### TASK DIRECTIONS
Look through the data below for the line with "5. Condivisibilità: puoi", and transcribe it exactly together with each line after it up to and including the line with "In conclusione, Compile". Give nothing else.

[Saved data entries]
════════════════

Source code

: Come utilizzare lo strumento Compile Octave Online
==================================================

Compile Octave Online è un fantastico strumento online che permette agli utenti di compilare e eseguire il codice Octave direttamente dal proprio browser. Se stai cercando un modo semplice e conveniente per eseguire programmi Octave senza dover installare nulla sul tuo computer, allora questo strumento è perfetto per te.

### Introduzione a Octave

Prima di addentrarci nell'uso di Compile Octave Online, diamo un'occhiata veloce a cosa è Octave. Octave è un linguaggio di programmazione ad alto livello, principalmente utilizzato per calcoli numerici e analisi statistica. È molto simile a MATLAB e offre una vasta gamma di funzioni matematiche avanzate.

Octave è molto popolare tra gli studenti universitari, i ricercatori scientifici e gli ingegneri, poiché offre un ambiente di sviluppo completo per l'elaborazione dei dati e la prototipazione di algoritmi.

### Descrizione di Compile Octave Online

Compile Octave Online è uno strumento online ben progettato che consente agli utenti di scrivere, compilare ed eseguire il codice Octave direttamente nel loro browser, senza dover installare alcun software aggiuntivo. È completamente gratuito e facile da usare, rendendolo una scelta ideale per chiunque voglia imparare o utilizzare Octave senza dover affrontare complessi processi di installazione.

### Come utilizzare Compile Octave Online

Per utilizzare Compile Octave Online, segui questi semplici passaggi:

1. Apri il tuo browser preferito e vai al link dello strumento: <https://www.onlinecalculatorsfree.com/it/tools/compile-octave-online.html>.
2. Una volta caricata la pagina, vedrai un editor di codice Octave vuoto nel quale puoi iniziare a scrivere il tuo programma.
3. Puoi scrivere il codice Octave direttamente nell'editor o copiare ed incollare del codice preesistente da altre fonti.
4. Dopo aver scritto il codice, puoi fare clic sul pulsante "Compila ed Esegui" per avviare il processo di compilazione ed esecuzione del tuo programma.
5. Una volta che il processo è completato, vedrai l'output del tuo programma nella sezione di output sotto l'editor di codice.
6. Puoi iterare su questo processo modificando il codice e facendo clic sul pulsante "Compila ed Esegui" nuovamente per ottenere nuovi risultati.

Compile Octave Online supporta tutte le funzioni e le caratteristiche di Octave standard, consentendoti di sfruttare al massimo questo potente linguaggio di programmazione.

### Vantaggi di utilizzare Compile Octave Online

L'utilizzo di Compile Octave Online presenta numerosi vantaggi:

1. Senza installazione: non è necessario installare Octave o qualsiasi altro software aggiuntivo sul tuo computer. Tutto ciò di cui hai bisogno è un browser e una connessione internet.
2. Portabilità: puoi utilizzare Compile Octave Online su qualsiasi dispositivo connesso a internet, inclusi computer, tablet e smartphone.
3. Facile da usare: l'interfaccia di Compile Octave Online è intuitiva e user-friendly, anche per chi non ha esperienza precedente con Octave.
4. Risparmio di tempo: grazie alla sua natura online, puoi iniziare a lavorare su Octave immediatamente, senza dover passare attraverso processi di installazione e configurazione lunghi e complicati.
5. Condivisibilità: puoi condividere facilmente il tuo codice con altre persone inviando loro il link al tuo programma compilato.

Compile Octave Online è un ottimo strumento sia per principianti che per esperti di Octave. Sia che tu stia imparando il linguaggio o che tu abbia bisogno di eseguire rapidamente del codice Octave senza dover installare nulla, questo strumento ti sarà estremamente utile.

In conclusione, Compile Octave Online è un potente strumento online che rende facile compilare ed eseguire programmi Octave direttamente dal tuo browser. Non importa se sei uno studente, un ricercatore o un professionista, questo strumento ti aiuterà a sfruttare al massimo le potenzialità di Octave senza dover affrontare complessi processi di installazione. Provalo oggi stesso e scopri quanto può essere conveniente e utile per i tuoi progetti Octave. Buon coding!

════════════════

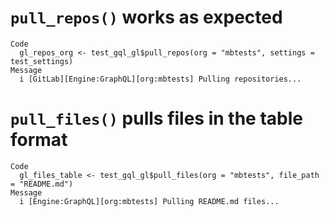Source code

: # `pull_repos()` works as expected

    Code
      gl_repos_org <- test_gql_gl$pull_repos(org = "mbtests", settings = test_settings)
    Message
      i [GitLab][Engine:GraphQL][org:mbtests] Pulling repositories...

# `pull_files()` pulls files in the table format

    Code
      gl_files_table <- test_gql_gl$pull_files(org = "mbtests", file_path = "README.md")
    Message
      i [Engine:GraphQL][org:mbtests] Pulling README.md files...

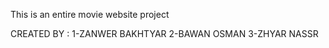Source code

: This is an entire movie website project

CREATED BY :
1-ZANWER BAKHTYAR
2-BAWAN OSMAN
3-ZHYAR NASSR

════════════════

### EXERCISE OUTPUT
5. Condivisibilità: puoi condividere facilmente il tuo codice con altre persone inviando loro il link al tuo programma compilato.

Compile Octave Online è un ottimo strumento sia per principianti che per esperti di Octave. Sia che tu stia imparando il linguaggio o che tu abbia bisogno di eseguire rapidamente del codice Octave senza dover installare nulla, questo strumento ti sarà estremamente utile.

In conclusione, Compile Octave Online è un potente strumento online che rende facile compilare ed eseguire programmi Octave direttamente dal tuo browser. Non importa se sei uno studente, un ricercatore o un professionista, questo strumento ti aiuterà a sfruttare al massimo le potenzialità di Octave senza dover affrontare complessi processi di installazione. Provalo oggi stesso e scopri quanto può essere conveniente e utile per i tuoi progetti Octave. Buon coding!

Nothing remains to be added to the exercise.